[RECORDED INFORMATION Boundary: Start]
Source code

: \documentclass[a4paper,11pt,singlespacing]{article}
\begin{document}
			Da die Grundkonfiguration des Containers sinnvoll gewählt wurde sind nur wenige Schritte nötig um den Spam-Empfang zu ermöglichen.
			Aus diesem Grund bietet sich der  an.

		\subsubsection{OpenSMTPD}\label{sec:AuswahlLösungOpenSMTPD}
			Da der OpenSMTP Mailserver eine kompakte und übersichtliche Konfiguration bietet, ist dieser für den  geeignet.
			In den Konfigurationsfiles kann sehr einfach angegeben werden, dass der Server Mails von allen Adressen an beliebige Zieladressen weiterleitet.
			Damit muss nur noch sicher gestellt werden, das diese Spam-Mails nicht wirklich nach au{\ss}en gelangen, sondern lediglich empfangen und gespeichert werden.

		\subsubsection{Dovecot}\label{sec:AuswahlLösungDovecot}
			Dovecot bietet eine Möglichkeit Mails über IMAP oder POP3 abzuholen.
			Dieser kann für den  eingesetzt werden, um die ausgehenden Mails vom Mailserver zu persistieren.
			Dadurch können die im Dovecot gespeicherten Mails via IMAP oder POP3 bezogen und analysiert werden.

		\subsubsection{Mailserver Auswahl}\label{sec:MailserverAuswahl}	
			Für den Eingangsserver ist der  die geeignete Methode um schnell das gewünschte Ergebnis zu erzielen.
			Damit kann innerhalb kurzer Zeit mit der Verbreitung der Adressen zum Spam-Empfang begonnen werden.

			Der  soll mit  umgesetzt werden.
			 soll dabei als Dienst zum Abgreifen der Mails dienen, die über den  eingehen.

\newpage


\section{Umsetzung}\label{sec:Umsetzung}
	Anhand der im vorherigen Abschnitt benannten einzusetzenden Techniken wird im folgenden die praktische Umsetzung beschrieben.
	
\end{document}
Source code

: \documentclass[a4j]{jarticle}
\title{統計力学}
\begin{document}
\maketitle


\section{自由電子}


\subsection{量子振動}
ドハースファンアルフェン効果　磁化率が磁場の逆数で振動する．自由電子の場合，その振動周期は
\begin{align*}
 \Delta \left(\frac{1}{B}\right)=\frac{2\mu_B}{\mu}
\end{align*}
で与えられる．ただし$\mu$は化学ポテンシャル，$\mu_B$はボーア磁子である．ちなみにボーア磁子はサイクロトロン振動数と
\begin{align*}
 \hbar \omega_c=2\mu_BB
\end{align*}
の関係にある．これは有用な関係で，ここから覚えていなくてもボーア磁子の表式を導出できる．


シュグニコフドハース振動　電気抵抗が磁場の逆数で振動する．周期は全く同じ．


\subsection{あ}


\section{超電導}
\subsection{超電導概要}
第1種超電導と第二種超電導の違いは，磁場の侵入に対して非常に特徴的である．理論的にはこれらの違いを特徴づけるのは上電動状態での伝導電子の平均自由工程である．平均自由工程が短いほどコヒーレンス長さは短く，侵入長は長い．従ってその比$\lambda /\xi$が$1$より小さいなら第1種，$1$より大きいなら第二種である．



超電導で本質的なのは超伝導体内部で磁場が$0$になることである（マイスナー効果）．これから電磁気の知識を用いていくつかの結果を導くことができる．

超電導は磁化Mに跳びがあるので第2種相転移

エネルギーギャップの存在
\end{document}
[RECORDED INFORMATION Boundary: End]
- **TASK DETAILS**:
Exactly how many lines in the material above mention the word "Mailserver"? Give the number and nothing besides.

- **FINAL ANSWER**:
3